◆ YOUR ASSIGNMENT:
The required output is a verbatim transcription of the listing, pictures excluded.

=== Section Start ===

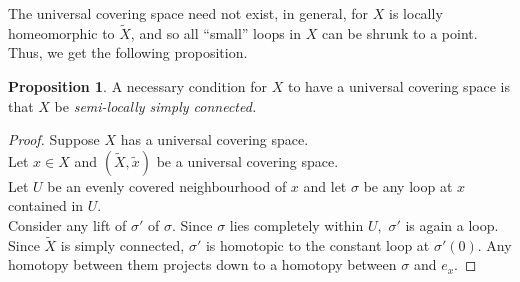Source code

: \documentclass[12pt]{article}
\theoremstyle{definition}
\numberwithin{thm}{section}
\newtheorem{prop}[thm]{Proposition}
\begin{document}
The universal covering space need not exist, in general, for $X$ is locally homeomorphic to $\tilde{X}$, and so all ``small'' loops in $X$ can be shrunk to a point. Thus, we get the following proposition. 
\begin{prop}
	A necessary condition for $X$ to have a universal covering space is that $X$ be \emph{semi-locally simply connected.}
\end{prop}
\begin{proof} 
	Suppose $X$ has a universal covering space.\\
	Let $x \in X$ and $(\tilde{X}, \tilde{x})$ be a universal covering space.\\
	Let $U$ be an evenly covered neighbourhood of $x$ and let $\sigma$ be any loop at $x$ contained in $U.$\\
	Consider any lift of $\sigma'$ of $\sigma.$ Since $\sigma$ lies completely within $U,$ $\sigma'$ is again a loop. Since $\tilde{X}$ is simply connected, $\sigma'$ is homotopic to the constant loop at $\sigma'(0).$ Any homotopy between them projects down to a homotopy between $\sigma$ and $e_x.$
\end{proof}
\end{document}
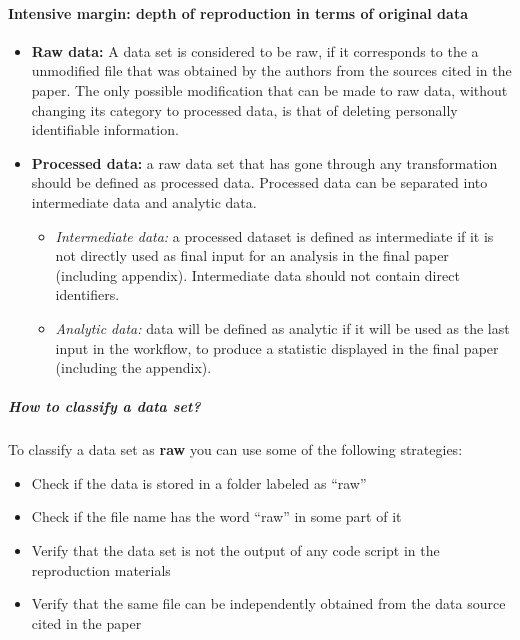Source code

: \documentclass[]{book}
\providecommand{\tightlist}{%
  \setlength{\itemsep}{0pt}\setlength{\parskip}{0pt}}
\let\oldparagraph\paragraph
\renewcommand{\paragraph}[1]{\oldparagraph{#1}\mbox{}}
\let\oldsubparagraph\subparagraph
\renewcommand{\subparagraph}[1]{\oldsubparagraph{#1}\mbox{}}
\begin{document}
\hypertarget{intensive}{%
\paragraph{Intensive margin: depth of reproduction in terms of original data}\label{intensive}}

\begin{itemize}
\item
  \textbf{Raw data:} A data set is considered to be raw, if it corresponds to the a unmodified file that was obtained by the authors from the sources cited in the paper. The only possible modification that can be made to raw data, without changing its category to processed data, is that of deleting personally identifiable information.
\item
  \textbf{Processed data:} a raw data set that has gone through any transformation should be defined as processed data. Processed data can be separated into intermediate data and analytic data.

  \begin{itemize}
  \tightlist
  \item
    \emph{Intermediate data:} a processed dataset is defined as intermediate if it is not directly used as final input for an analysis in the final paper (including appendix). Intermediate data should not contain direct identifiers.
  \item
    \emph{Analytic data:} data will be defined as analytic if it will be used as the last input in the workflow, to produce a statistic displayed in the final paper (including the appendix).
  \end{itemize}
\end{itemize}

\hypertarget{how-to-classify-a-data-set}{%
\subparagraph{How to classify a data set?}\label{how-to-classify-a-data-set}}

To classify a data set as \textbf{raw} you can use some of the following strategies:

\begin{itemize}
\tightlist
\item
  Check if the data is stored in a folder labeled as ``raw''\\
\item
  Check if the file name has the word ``raw'' in some part of it\\
\item
  Verify that the data set is not the output of any code script in the reproduction materials\\
\item
  Verify that the same file can be independently obtained from the data source cited in the paper
\end{itemize}
\end{document}
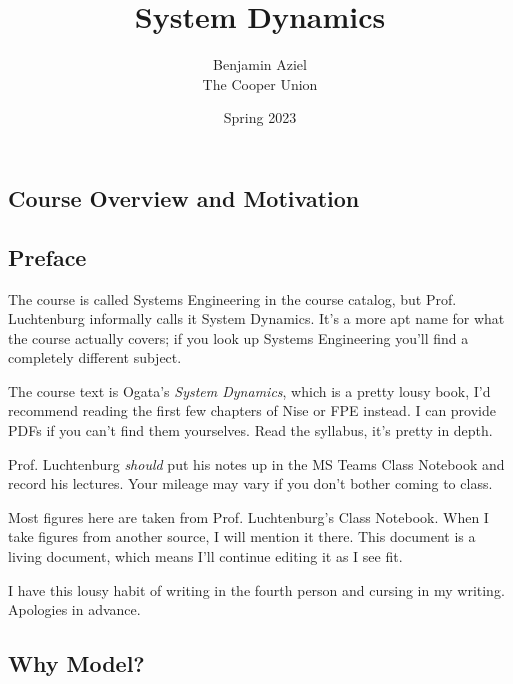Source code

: \documentclass{report}
\begin{document}
\thispagestyle{empty}
\title{\textbf{System Dynamics}}
\date{Spring 2023}
\author{Benjamin Aziel\\ The Cooper Union}
\maketitle



\thispagestyle{empty}
\begin{onehalfspacing}
\tableofcontents

\begin{flushleft}
\chapter{Course Overview and Motivation}

\section*{Preface}

The course is called Systems Engineering in the course catalog, but Prof. Luchtenburg informally calls it System Dynamics. It's a more apt name for what the course actually covers; if you look up Systems Engineering you'll find a completely different subject.

\medskip

The course text is Ogata's \textit{System Dynamics}, which is a pretty lousy book, I'd recommend reading the first few chapters of Nise or FPE instead. I can provide PDFs if you can't find them yourselves. Read the syllabus, it's pretty in depth.

\medskip

Prof. Luchtenburg \textit{should} put his notes up in the MS Teams Class Notebook and record his lectures. Your mileage may vary if you don't bother coming to class.

\medskip

Most figures here are taken from Prof. Luchtenburg's Class Notebook. When I take figures from another source, I will mention it there. This document is a living document, which means I'll continue editing it as I see fit.

\medskip

I have this lousy habit of writing in the fourth person and cursing in my writing. Apologies in advance.

\section{Why Model?}


\end{flushleft}
\end{onehalfspacing}
\end{document}
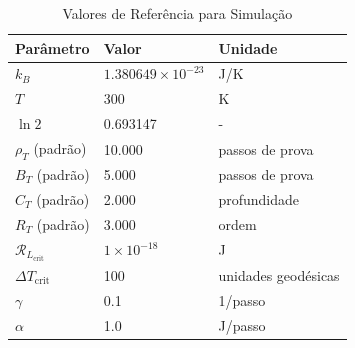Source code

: \documentclass[11pt,a4paper]{article}
\newcommand{\rhoT}{\rho_T}
\newcommand{\BT}{B_T}
\newcommand{\CT}{C_T}
\newcommand{\RT}{R_T}
\newcommand{\DeltaT}{\Delta T}
\newcommand{\RL}{\mathcal{R}_L}
\newcommand{\kB}{k_B}
\begin{document}
\begin{table}[htbp]
\centering
\caption{Valores de Referência para Simulação}
\label{tab:params}
\begin{tabular}{@{}lll@{}}
\toprule
\textbf{Parâmetro} & \textbf{Valor} & \textbf{Unidade} \\
\midrule
$\kB$ & $1.380649 \times 10^{-23}$ & J/K \\
$T$ & 300 & K \\
$\ln 2$ & 0.693147 & - \\
$\rhoT$ (padrão) & 10.000 & passos de prova \\
$\BT$ (padrão) & 5.000 & passos de prova \\
$\CT$ (padrão) & 2.000 & profundidade \\
$\RT$ (padrão) & 3.000 & ordem \\
$\RL_{\text{crit}}$ & $1 \times 10^{-18}$ & J \\
$\DeltaT_{\text{crit}}$ & 100 & unidades geodésicas \\
$\gamma$ & 0.1 & 1/passo \\
$\alpha$ & 1.0 & J/passo \\
\bottomrule
\end{tabular}
\end{table}
\end{document}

=== Section End ===

◆ ANSWER TO THE PROBLEM:
Source code

: \documentclass[12pt]{article}
\theoremstyle{definition}
\numberwithin{thm}{section}
\newtheorem{prop}[thm]{Proposition}
\begin{document}
The universal covering space need not exist, in general, for $X$ is locally homeomorphic to $\tilde{X}$, and so all ``small'' loops in $X$ can be shrunk to a point. Thus, we get the following proposition. 
\begin{prop}
	A necessary condition for $X$ to have a universal covering space is that $X$ be \emph{semi-locally simply connected.}
\end{prop}
\begin{proof} 
	Suppose $X$ has a universal covering space.\\
	Let $x \in X$ and $(\tilde{X}, \tilde{x})$ be a universal covering space.\\
	Let $U$ be an evenly covered neighbourhood of $x$ and let $\sigma$ be any loop at $x$ contained in $U.$\\
	Consider any lift of $\sigma'$ of $\sigma.$ Since $\sigma$ lies completely within $U,$ $\sigma'$ is again a loop. Since $\tilde{X}$ is simply connected, $\sigma'$ is homotopic to the constant loop at $\sigma'(0).$ Any homotopy between them projects down to a homotopy between $\sigma$ and $e_x.$
\end{proof}
\end{document}
Source code

: \documentclass[]{book}
\providecommand{\tightlist}{%
  \setlength{\itemsep}{0pt}\setlength{\parskip}{0pt}}
\let\oldparagraph\paragraph
\renewcommand{\paragraph}[1]{\oldparagraph{#1}\mbox{}}
\let\oldsubparagraph\subparagraph
\renewcommand{\subparagraph}[1]{\oldsubparagraph{#1}\mbox{}}
\begin{document}
\hypertarget{intensive}{%
\paragraph{Intensive margin: depth of reproduction in terms of original data}\label{intensive}}

\begin{itemize}
\item
  \textbf{Raw data:} A data set is considered to be raw, if it corresponds to the a unmodified file that was obtained by the authors from the sources cited in the paper. The only possible modification that can be made to raw data, without changing its category to processed data, is that of deleting personally identifiable information.
\item
  \textbf{Processed data:} a raw data set that has gone through any transformation should be defined as processed data. Processed data can be separated into intermediate data and analytic data.

  \begin{itemize}
  \tightlist
  \item
    \emph{Intermediate data:} a processed dataset is defined as intermediate if it is not directly used as final input for an analysis in the final paper (including appendix). Intermediate data should not contain direct identifiers.
  \item
    \emph{Analytic data:} data will be defined as analytic if it will be used as the last input in the workflow, to produce a statistic displayed in the final paper (including the appendix).
  \end{itemize}
\end{itemize}

\hypertarget{how-to-classify-a-data-set}{%
\subparagraph{How to classify a data set?}\label{how-to-classify-a-data-set}}

To classify a data set as \textbf{raw} you can use some of the following strategies:

\begin{itemize}
\tightlist
\item
  Check if the data is stored in a folder labeled as ``raw''\\
\item
  Check if the file name has the word ``raw'' in some part of it\\
\item
  Verify that the data set is not the output of any code script in the reproduction materials\\
\item
  Verify that the same file can be independently obtained from the data source cited in the paper
\end{itemize}
\end{document}
Source code

: \documentclass{report}
\begin{document}
\thispagestyle{empty}
\title{\textbf{System Dynamics}}
\date{Spring 2023}
\author{Benjamin Aziel\\ The Cooper Union}
\maketitle



\thispagestyle{empty}
\begin{onehalfspacing}
\tableofcontents

\begin{flushleft}
\chapter{Course Overview and Motivation}

\section*{Preface}

The course is called Systems Engineering in the course catalog, but Prof. Luchtenburg informally calls it System Dynamics. It's a more apt name for what the course actually covers; if you look up Systems Engineering you'll find a completely different subject.

\medskip

The course text is Ogata's \textit{System Dynamics}, which is a pretty lousy book, I'd recommend reading the first few chapters of Nise or FPE instead. I can provide PDFs if you can't find them yourselves. Read the syllabus, it's pretty in depth.

\medskip

Prof. Luchtenburg \textit{should} put his notes up in the MS Teams Class Notebook and record his lectures. Your mileage may vary if you don't bother coming to class.

\medskip

Most figures here are taken from Prof. Luchtenburg's Class Notebook. When I take figures from another source, I will mention it there. This document is a living document, which means I'll continue editing it as I see fit.

\medskip

I have this lousy habit of writing in the fourth person and cursing in my writing. Apologies in advance.

\section{Why Model?}


\end{flushleft}
\end{onehalfspacing}
\end{document}
Source code

: \documentclass[11pt,a4paper]{article}
\newcommand{\rhoT}{\rho_T}
\newcommand{\BT}{B_T}
\newcommand{\CT}{C_T}
\newcommand{\RT}{R_T}
\newcommand{\DeltaT}{\Delta T}
\newcommand{\RL}{\mathcal{R}_L}
\newcommand{\kB}{k_B}
\begin{document}
\begin{table}[htbp]
\centering
\caption{Valores de Referência para Simulação}
\label{tab:params}
\begin{tabular}{@{}lll@{}}
\toprule
\textbf{Parâmetro} & \textbf{Valor} & \textbf{Unidade} \\
\midrule
$\kB$ & $1.380649 \times 10^{-23}$ & J/K \\
$T$ & 300 & K \\
$\ln 2$ & 0.693147 & - \\
$\rhoT$ (padrão) & 10.000 & passos de prova \\
$\BT$ (padrão) & 5.000 & passos de prova \\
$\CT$ (padrão) & 2.000 & profundidade \\
$\RT$ (padrão) & 3.000 & ordem \\
$\RL_{\text{crit}}$ & $1 \times 10^{-18}$ & J \\
$\DeltaT_{\text{crit}}$ & 100 & unidades geodésicas \\
$\gamma$ & 0.1 & 1/passo \\
$\alpha$ & 1.0 & J/passo \\
\bottomrule
\end{tabular}
\end{table}
\end{document}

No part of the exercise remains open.